There is some gap in your understanding.
First of all, the degree of parallelism is controlled by -m <n>
or --num-mappers <n>
. By default value of --num-mappers
is 4.
Second, --split-by <column-name>
, will split your task on the basis of column-name.
Third, $CONDITIONS
, it is used internally by sqoop to achieve this splitting task.
Example, You fired a query:
sqoop import --connect jdbc:mysql://myserver:1202/ --username u1 --password p1 --query 'select * from emp where $CONDITIONS' --split-by empId --target-dir /temp/emp -m 4
Say, my empId is uniformly distributed from 1- 100.
Now, sqoop will take --split-by
column and find its max and min value using query:
SELECT MIN(empId), MAX(empId) FROM (Select * From emp WHERE (1 = 1) ) t1
See it replaced $CONDITIONS
with (1 = 1)
.
In our case, min, max values are 1 and 100.
As number of mappers are 4, sqoop will divide my query in 4 parts.
Creating input split with lower bound 'empId >= 1' and upper bound 'empId < 25'
Creating input split with lower bound 'empId >= 25' and upper bound 'empId < 50'
Creating input split with lower bound 'empId >= 50' and upper bound 'empId < 75'
Creating input split with lower bound 'empId >= 75' and upper bound 'empId <= 100'
Now $CONDITIONS
will again come into the picture. It is replaced by above range queries.

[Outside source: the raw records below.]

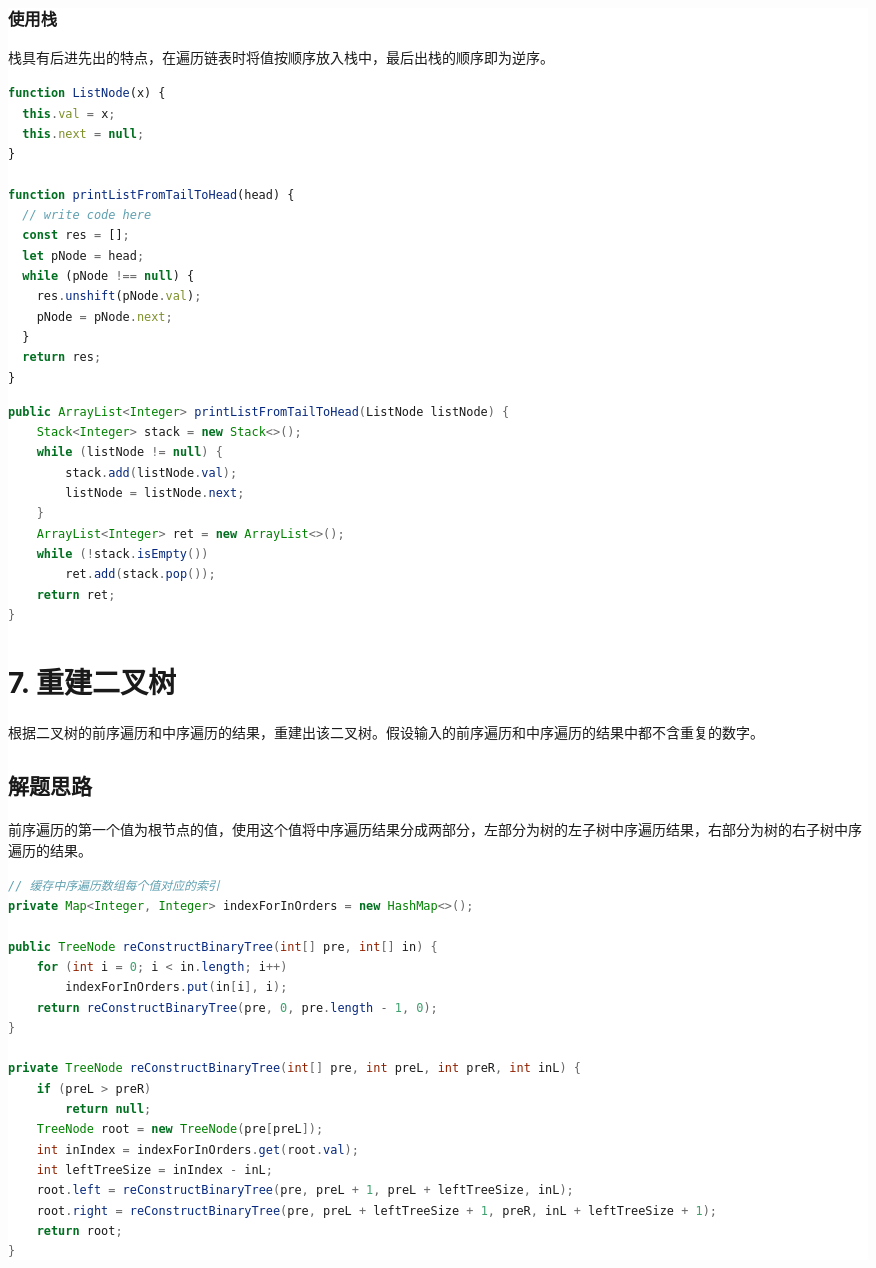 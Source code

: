 ### 使用栈

栈具有后进先出的特点，在遍历链表时将值按顺序放入栈中，最后出栈的顺序即为逆序。

```js
function ListNode(x) {
  this.val = x;
  this.next = null;
}

function printListFromTailToHead(head) {
  // write code here
  const res = [];
  let pNode = head;
  while (pNode !== null) {
    res.unshift(pNode.val);
    pNode = pNode.next;
  }
  return res;
}
```

```java
public ArrayList<Integer> printListFromTailToHead(ListNode listNode) {
    Stack<Integer> stack = new Stack<>();
    while (listNode != null) {
        stack.add(listNode.val);
        listNode = listNode.next;
    }
    ArrayList<Integer> ret = new ArrayList<>();
    while (!stack.isEmpty())
        ret.add(stack.pop());
    return ret;
}
```

# 7. 重建二叉树

根据二叉树的前序遍历和中序遍历的结果，重建出该二叉树。假设输入的前序遍历和中序遍历的结果中都不含重复的数字。

## 解题思路

前序遍历的第一个值为根节点的值，使用这个值将中序遍历结果分成两部分，左部分为树的左子树中序遍历结果，右部分为树的右子树中序遍历的结果。

```java
// 缓存中序遍历数组每个值对应的索引
private Map<Integer, Integer> indexForInOrders = new HashMap<>();

public TreeNode reConstructBinaryTree(int[] pre, int[] in) {
    for (int i = 0; i < in.length; i++)
        indexForInOrders.put(in[i], i);
    return reConstructBinaryTree(pre, 0, pre.length - 1, 0);
}

private TreeNode reConstructBinaryTree(int[] pre, int preL, int preR, int inL) {
    if (preL > preR)
        return null;
    TreeNode root = new TreeNode(pre[preL]);
    int inIndex = indexForInOrders.get(root.val);
    int leftTreeSize = inIndex - inL;
    root.left = reConstructBinaryTree(pre, preL + 1, preL + leftTreeSize, inL);
    root.right = reConstructBinaryTree(pre, preL + leftTreeSize + 1, preR, inL + leftTreeSize + 1);
    return root;
}
```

First mapper will fire query like this:
Select * From emp WHERE empId >= 25' AND 'empId < 50
and so on for other 3 mappers.
Results from all the mappers is aggregated and written to a final HDFS directory.
Regarding your query :
select deptid, avg(salary) from emp group by deptid
you will specify
--query 'select deptid, avg(salary) from emp group by deptid where $CONDITIONS'
It will be first converted to
select deptid, avg(salary) from emp group by deptid where (1 = 0)
to fetch column metadata.
I believe this query won't run in RDBMS. Try above query(having Where (1 = 0)
) directly in Mysql.
So you will not be able to use this query to fetch data using Sqoop.
Sqoop is used for simpler SQL queries.